- EXERCISE OBJECTIVE -
How many lines in the data below have the string "Running"? Reply with the number alone.

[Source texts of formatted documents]
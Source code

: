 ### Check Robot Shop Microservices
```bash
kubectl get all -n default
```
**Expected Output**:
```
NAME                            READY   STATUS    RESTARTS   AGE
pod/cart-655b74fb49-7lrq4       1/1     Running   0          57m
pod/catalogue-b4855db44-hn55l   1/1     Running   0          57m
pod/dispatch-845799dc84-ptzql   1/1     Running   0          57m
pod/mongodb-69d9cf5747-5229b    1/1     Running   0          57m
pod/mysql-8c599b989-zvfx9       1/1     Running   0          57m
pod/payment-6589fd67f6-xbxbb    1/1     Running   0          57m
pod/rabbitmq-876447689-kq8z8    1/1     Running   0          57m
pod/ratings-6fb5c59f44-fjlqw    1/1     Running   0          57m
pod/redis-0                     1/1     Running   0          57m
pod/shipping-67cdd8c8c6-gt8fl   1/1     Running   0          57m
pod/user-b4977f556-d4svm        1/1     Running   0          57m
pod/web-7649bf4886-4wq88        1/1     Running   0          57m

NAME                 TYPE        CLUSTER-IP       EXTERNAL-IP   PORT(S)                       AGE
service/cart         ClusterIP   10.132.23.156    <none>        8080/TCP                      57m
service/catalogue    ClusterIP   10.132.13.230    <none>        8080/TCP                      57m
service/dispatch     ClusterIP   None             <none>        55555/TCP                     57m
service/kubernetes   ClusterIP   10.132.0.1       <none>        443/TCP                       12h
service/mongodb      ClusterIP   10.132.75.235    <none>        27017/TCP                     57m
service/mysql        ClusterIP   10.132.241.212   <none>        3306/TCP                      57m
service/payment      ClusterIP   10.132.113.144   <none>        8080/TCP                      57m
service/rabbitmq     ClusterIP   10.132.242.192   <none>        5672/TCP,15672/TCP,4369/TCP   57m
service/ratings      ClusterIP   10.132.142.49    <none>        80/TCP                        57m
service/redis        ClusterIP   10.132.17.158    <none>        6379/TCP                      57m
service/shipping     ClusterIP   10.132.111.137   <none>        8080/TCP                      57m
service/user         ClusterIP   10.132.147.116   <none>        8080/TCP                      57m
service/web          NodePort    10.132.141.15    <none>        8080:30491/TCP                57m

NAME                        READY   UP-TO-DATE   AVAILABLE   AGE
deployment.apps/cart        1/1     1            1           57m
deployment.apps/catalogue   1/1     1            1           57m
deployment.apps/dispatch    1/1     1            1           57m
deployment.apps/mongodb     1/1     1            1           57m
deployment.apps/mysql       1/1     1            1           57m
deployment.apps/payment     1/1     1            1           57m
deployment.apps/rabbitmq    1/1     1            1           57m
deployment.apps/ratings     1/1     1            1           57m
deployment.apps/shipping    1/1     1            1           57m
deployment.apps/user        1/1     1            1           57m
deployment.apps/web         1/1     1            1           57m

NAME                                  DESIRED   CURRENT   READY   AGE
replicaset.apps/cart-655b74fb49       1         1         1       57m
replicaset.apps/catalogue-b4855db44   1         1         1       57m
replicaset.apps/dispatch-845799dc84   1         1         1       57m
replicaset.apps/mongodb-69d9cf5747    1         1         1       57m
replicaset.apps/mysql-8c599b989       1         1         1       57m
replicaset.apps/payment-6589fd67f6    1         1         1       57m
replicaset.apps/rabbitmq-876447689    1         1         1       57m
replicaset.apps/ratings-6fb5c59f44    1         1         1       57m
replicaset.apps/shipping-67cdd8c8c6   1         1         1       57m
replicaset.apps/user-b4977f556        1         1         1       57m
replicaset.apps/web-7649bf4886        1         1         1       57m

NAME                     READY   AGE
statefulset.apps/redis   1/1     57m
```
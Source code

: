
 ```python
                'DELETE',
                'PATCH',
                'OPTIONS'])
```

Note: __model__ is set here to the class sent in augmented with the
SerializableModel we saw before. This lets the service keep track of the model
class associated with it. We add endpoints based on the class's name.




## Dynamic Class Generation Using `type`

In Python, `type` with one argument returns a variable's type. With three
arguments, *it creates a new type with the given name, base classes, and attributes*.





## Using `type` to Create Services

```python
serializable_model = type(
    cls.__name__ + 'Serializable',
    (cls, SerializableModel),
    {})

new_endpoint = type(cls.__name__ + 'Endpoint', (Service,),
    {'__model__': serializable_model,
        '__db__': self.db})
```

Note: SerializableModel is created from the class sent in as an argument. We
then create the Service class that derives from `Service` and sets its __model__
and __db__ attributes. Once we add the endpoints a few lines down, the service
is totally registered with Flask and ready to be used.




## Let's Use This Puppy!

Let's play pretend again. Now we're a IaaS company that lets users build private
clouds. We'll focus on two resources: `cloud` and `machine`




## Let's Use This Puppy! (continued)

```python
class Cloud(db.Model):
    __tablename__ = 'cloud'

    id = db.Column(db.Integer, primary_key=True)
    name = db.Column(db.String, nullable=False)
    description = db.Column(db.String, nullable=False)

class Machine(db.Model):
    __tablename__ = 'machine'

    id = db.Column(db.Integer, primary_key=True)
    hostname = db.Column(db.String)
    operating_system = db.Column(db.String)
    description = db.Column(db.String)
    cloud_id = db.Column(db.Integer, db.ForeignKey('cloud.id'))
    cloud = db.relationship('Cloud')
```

- COMPLETED EXERCISE -
12